The Truth About Polystyrene

Take Action: Ban Toxic Styrofoam from West Virginia Schools and Hospitals

Single-use plastics have increased significantly as a result of the COVID-19 pandemic. Plastic cups, trays, and utensils along with personal protective equipment such as masks and gloves are being used and discarded at an enormous rate. In a recent study published in Chem Engineering Journal, it was estimated that in some cases, hospital wastes have increased by 350 percent. Hospitals as well as some communities are finding it hard to deal with the massive increase. Carelessly discarded face masks and other PPE trash are washing up on beaches and floating in waterways.

Laurent Lombard of Opération Mer Propre, a non-profit organization which picks up trash along the Mediterranean coast  said that “soon we’ll run the risk of having more masks than jellyfish in the Mediterranean.” 

Pre-COVID-19, cities including Chicago and New York were considering banning restaurants from using single-use plastic for take-out, and requiring reusable dinnerware for dine-in service. But due to concerns over health and safety, these restrictions were put on hold and the use of plastics actually increased in the food service industry.

The plastics industry is taking advantage of the fear of viral transmission by claiming reusable bags and containers are dangerous, when in reality, the virus is transmitted mainly via the air. Green Restaurant Association CEO Michael Oshman said it will be hard to tell just how much more plastic waste has been generated because of the increased reliance on take-out foods during the pandemic.

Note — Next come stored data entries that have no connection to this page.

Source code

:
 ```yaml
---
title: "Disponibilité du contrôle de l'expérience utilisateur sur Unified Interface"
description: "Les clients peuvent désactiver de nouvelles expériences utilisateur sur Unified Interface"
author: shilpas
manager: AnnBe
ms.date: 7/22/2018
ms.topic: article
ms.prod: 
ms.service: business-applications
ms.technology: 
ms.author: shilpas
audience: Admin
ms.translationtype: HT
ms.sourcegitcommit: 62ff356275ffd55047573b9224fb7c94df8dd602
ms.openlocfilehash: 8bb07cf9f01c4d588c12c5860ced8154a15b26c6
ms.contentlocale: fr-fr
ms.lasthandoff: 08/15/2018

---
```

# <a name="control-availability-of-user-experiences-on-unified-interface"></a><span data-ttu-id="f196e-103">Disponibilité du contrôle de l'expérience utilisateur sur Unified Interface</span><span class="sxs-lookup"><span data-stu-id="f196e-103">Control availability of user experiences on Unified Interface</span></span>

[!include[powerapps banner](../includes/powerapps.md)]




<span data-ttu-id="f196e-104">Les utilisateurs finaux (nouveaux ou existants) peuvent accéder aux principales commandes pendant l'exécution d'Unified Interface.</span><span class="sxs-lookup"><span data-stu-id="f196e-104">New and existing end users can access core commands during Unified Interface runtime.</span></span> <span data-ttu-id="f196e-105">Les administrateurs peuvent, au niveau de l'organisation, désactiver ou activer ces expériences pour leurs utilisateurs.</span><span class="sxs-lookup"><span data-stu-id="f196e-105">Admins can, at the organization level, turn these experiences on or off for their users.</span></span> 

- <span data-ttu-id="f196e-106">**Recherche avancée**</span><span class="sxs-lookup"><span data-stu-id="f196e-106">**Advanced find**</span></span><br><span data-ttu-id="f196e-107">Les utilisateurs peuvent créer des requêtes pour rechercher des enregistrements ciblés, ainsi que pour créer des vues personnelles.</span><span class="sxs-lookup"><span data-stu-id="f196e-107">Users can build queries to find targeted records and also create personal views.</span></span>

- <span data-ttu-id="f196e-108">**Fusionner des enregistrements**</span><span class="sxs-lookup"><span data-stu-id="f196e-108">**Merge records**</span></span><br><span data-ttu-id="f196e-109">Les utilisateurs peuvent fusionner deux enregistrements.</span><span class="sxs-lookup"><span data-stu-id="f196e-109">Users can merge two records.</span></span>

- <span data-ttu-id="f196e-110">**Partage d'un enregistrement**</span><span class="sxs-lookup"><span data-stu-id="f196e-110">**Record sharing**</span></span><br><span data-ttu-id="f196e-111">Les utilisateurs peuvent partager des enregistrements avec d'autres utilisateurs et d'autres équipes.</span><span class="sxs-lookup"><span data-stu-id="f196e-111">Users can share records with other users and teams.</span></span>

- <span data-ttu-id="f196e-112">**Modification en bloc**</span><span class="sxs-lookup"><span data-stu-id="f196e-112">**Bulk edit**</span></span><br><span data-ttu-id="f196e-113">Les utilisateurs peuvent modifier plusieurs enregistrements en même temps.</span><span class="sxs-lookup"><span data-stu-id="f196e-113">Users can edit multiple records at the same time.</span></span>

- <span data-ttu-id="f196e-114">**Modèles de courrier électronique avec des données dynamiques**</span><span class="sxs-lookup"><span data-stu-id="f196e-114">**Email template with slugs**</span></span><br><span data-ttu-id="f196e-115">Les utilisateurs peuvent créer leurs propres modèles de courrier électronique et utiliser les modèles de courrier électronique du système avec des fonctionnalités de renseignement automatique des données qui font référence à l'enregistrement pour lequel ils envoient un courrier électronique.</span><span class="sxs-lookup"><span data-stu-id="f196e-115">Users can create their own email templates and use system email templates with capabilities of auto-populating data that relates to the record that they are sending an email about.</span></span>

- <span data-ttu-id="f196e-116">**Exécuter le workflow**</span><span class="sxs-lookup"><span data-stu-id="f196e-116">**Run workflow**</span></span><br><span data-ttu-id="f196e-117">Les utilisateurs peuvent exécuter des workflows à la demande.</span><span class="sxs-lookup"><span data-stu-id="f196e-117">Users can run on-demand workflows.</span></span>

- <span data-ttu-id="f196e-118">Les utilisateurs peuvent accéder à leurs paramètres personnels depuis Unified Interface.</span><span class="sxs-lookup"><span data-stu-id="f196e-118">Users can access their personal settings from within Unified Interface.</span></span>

Most take-out containers are made of foam. Schools and grocery stores also use this type of food packaging. Many schools pre-pack lunches for pick-up or use foam trays for cafeteria service. Some of my teacher friends tell me that since COVID-19, the use of throw-away foam packaging has significantly increased in their schools. What exactly is in a foam container and why should we be worried that it has become so prevalent in food packaging?

The white foam cups used for coffee, the clam shells used for restaurant take-out, the yellow trays used for chicken, and green trays used to package veggies, are expanded polystyrene or XPS. The expanded polystyrene process places small plastic styrene pellets into a mold. Then steam and chemicals are added to expand the small pellets into larger bead-like spheres that stick together. It is about 95 percent air and hence makes a good insulator, but it also contains many dangerous additives. One group of compounds used to expand the foam, hydrofluorocarbons, are known to deplete the ozone layer.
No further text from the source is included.